### What the task requires:
In the records below, find the line with "used in PowerShell.</span></span>" and the line with "extended type data.</span></span>"; return exactly those lines and every line between them.

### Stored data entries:
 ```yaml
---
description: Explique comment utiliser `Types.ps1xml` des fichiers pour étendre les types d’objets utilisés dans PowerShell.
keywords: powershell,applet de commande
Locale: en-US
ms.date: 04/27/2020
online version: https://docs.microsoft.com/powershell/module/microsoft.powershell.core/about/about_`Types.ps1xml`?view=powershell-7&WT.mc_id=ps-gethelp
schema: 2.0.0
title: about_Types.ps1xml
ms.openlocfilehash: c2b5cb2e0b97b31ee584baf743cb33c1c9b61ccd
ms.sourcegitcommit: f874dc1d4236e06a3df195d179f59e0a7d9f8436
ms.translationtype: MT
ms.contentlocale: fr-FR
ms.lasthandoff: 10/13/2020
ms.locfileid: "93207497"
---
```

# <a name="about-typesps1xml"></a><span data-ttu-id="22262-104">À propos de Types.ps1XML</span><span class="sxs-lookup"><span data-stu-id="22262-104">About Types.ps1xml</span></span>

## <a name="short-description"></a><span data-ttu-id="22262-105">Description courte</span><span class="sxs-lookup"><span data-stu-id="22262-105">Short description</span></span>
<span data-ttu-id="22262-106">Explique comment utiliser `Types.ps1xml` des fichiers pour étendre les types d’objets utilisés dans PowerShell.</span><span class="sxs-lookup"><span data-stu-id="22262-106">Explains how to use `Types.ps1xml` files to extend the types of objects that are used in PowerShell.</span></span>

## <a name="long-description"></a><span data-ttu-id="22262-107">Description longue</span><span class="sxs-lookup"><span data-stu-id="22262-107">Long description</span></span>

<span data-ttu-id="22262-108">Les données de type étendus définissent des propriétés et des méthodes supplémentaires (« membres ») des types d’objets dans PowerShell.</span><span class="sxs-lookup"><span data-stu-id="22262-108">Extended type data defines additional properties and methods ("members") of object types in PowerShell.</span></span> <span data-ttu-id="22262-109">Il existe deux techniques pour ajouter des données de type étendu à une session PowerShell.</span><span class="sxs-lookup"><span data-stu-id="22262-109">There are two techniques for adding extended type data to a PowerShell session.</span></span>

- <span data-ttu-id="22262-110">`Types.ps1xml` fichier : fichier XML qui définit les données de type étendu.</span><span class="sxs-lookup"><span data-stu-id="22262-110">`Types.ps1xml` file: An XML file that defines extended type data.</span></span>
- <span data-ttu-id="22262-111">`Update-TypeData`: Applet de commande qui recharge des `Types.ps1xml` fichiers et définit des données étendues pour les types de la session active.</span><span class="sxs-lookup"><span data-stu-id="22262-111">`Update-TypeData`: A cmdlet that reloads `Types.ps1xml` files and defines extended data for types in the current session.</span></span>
...
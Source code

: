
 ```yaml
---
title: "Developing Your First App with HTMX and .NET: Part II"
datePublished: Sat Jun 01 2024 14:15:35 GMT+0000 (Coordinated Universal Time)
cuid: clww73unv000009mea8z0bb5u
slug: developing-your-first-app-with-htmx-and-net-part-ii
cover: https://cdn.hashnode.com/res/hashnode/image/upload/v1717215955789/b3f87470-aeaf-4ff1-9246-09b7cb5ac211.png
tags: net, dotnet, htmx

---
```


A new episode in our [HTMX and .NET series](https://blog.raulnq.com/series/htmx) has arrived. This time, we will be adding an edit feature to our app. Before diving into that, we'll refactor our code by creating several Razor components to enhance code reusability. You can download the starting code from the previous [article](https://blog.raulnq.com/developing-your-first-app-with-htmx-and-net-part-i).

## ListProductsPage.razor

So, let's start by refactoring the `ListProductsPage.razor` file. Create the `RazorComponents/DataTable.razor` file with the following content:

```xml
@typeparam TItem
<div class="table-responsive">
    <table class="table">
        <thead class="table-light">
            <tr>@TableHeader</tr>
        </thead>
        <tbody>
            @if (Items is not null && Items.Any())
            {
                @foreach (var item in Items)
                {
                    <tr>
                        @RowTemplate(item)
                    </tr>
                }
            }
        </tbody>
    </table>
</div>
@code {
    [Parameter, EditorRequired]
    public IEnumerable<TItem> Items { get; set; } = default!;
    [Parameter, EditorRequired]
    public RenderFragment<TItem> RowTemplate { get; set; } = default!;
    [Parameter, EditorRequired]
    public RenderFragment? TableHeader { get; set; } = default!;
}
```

### Reply:
<span data-ttu-id="22262-106">Explique comment utiliser `Types.ps1xml` des fichiers pour étendre les types d’objets utilisés dans PowerShell.</span><span class="sxs-lookup"><span data-stu-id="22262-106">Explains how to use `Types.ps1xml` files to extend the types of objects that are used in PowerShell.</span></span>

## <a name="long-description"></a><span data-ttu-id="22262-107">Description longue</span><span class="sxs-lookup"><span data-stu-id="22262-107">Long description</span></span>

<span data-ttu-id="22262-108">Les données de type étendus définissent des propriétés et des méthodes supplémentaires (« membres ») des types d’objets dans PowerShell.</span><span class="sxs-lookup"><span data-stu-id="22262-108">Extended type data defines additional properties and methods ("members") of object types in PowerShell.</span></span> <span data-ttu-id="22262-109">Il existe deux techniques pour ajouter des données de type étendu à une session PowerShell.</span><span class="sxs-lookup"><span data-stu-id="22262-109">There are two techniques for adding extended type data to a PowerShell session.</span></span>

- <span data-ttu-id="22262-110">`Types.ps1xml` fichier : fichier XML qui définit les données de type étendu.</span><span class="sxs-lookup"><span data-stu-id="22262-110">`Types.ps1xml` file: An XML file that defines extended type data.</span></span>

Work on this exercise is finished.